*Directions for this task*:
Repeat only the lines below from the one containing "2. synchronized 블럭으로" through the one containing "7. StampedLock은 lock을", inclusive, exactly as written.

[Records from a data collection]
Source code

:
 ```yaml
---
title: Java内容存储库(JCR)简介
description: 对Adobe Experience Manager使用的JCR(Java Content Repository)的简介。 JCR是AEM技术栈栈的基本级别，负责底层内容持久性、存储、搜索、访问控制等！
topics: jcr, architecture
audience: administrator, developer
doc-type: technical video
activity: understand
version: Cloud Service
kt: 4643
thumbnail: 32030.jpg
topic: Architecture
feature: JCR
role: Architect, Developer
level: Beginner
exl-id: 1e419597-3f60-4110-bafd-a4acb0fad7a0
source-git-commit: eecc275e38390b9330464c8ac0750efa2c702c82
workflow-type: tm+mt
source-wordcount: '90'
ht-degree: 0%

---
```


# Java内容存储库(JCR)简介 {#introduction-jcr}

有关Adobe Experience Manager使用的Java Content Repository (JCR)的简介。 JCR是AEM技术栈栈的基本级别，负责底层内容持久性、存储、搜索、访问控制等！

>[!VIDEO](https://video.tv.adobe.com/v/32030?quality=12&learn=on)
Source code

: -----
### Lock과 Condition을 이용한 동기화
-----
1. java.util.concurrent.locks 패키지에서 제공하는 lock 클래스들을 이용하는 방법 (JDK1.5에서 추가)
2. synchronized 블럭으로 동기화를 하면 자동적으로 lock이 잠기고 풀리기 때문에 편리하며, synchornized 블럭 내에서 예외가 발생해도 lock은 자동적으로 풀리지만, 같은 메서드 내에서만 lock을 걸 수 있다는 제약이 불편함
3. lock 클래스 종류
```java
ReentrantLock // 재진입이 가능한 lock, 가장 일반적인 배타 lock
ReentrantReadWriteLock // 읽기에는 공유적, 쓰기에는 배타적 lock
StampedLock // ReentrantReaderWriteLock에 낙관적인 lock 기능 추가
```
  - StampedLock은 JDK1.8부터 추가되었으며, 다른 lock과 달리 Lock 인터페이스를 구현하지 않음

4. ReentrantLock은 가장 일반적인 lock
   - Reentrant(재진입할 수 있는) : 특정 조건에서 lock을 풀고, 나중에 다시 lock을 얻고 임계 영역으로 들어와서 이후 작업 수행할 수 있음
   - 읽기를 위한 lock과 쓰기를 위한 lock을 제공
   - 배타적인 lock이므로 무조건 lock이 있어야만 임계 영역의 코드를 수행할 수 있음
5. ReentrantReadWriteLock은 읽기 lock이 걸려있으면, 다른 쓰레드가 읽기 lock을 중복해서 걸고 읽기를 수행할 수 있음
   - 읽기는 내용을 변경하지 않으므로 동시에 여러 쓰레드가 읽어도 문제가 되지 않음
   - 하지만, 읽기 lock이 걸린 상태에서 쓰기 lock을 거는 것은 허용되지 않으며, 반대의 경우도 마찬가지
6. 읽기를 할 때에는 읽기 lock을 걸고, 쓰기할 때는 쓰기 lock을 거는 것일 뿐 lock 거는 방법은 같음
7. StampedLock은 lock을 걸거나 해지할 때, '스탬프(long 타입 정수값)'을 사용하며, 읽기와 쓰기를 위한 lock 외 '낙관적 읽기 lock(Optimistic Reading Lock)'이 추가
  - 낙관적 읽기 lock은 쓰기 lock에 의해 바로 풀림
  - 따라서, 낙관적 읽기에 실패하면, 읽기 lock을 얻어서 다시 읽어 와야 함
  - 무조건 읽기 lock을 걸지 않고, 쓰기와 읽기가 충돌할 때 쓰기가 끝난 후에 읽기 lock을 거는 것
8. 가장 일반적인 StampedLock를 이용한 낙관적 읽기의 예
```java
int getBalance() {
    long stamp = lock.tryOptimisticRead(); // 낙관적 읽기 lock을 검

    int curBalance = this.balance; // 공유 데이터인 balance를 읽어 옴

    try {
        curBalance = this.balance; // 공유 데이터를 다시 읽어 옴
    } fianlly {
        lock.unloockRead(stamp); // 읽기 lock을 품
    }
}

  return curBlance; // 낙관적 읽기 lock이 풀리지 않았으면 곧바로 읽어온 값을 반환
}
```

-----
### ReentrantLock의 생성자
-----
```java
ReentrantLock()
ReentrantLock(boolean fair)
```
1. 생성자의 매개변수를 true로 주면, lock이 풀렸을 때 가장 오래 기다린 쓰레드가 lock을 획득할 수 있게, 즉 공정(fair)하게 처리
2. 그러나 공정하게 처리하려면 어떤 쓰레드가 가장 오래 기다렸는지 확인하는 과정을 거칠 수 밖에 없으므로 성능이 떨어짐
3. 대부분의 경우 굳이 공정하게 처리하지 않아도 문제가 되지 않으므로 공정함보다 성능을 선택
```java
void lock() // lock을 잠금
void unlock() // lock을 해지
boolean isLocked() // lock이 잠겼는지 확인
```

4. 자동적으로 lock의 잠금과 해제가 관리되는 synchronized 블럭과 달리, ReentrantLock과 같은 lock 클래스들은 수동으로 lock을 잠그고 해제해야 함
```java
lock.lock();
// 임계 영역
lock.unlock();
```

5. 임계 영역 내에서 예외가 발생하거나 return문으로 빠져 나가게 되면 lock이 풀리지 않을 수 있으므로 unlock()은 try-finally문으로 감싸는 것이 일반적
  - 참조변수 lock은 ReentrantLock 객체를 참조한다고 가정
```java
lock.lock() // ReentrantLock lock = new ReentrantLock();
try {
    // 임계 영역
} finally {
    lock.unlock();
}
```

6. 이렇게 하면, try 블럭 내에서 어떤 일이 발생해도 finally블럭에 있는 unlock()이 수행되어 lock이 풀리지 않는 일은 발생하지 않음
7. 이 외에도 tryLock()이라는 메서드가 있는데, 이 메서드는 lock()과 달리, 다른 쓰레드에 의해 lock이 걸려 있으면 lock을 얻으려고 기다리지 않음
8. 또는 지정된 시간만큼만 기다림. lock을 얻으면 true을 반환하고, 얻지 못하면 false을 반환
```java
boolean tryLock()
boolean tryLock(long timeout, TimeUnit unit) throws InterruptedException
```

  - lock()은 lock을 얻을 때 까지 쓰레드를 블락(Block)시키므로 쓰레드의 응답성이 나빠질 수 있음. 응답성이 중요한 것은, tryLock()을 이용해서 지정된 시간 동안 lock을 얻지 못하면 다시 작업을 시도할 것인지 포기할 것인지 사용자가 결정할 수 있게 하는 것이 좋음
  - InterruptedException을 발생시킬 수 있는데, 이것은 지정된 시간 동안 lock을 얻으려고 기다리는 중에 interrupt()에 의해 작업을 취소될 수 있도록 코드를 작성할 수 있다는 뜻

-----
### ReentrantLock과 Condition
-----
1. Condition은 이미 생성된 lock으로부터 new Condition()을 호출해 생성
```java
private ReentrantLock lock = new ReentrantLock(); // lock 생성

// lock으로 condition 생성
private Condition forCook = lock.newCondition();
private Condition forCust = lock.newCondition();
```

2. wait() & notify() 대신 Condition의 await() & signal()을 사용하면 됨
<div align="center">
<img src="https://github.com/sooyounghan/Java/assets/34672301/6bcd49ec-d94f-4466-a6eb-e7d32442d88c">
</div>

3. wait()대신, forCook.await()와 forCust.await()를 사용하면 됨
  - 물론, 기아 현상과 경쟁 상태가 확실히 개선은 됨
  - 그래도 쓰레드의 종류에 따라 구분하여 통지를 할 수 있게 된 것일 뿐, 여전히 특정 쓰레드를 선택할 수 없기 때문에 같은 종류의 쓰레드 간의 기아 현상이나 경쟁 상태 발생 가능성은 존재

*Task answer*:
2. synchronized 블럭으로 동기화를 하면 자동적으로 lock이 잠기고 풀리기 때문에 편리하며, synchornized 블럭 내에서 예외가 발생해도 lock은 자동적으로 풀리지만, 같은 메서드 내에서만 lock을 걸 수 있다는 제약이 불편함
3. lock 클래스 종류
```java
ReentrantLock // 재진입이 가능한 lock, 가장 일반적인 배타 lock
ReentrantReadWriteLock // 읽기에는 공유적, 쓰기에는 배타적 lock
StampedLock // ReentrantReaderWriteLock에 낙관적인 lock 기능 추가
```
  - StampedLock은 JDK1.8부터 추가되었으며, 다른 lock과 달리 Lock 인터페이스를 구현하지 않음

4. ReentrantLock은 가장 일반적인 lock
   - Reentrant(재진입할 수 있는) : 특정 조건에서 lock을 풀고, 나중에 다시 lock을 얻고 임계 영역으로 들어와서 이후 작업 수행할 수 있음
   - 읽기를 위한 lock과 쓰기를 위한 lock을 제공
   - 배타적인 lock이므로 무조건 lock이 있어야만 임계 영역의 코드를 수행할 수 있음
5. ReentrantReadWriteLock은 읽기 lock이 걸려있으면, 다른 쓰레드가 읽기 lock을 중복해서 걸고 읽기를 수행할 수 있음
   - 읽기는 내용을 변경하지 않으므로 동시에 여러 쓰레드가 읽어도 문제가 되지 않음
   - 하지만, 읽기 lock이 걸린 상태에서 쓰기 lock을 거는 것은 허용되지 않으며, 반대의 경우도 마찬가지
6. 읽기를 할 때에는 읽기 lock을 걸고, 쓰기할 때는 쓰기 lock을 거는 것일 뿐 lock 거는 방법은 같음
7. StampedLock은 lock을 걸거나 해지할 때, '스탬프(long 타입 정수값)'을 사용하며, 읽기와 쓰기를 위한 lock 외 '낙관적 읽기 lock(Optimistic Reading Lock)'이 추가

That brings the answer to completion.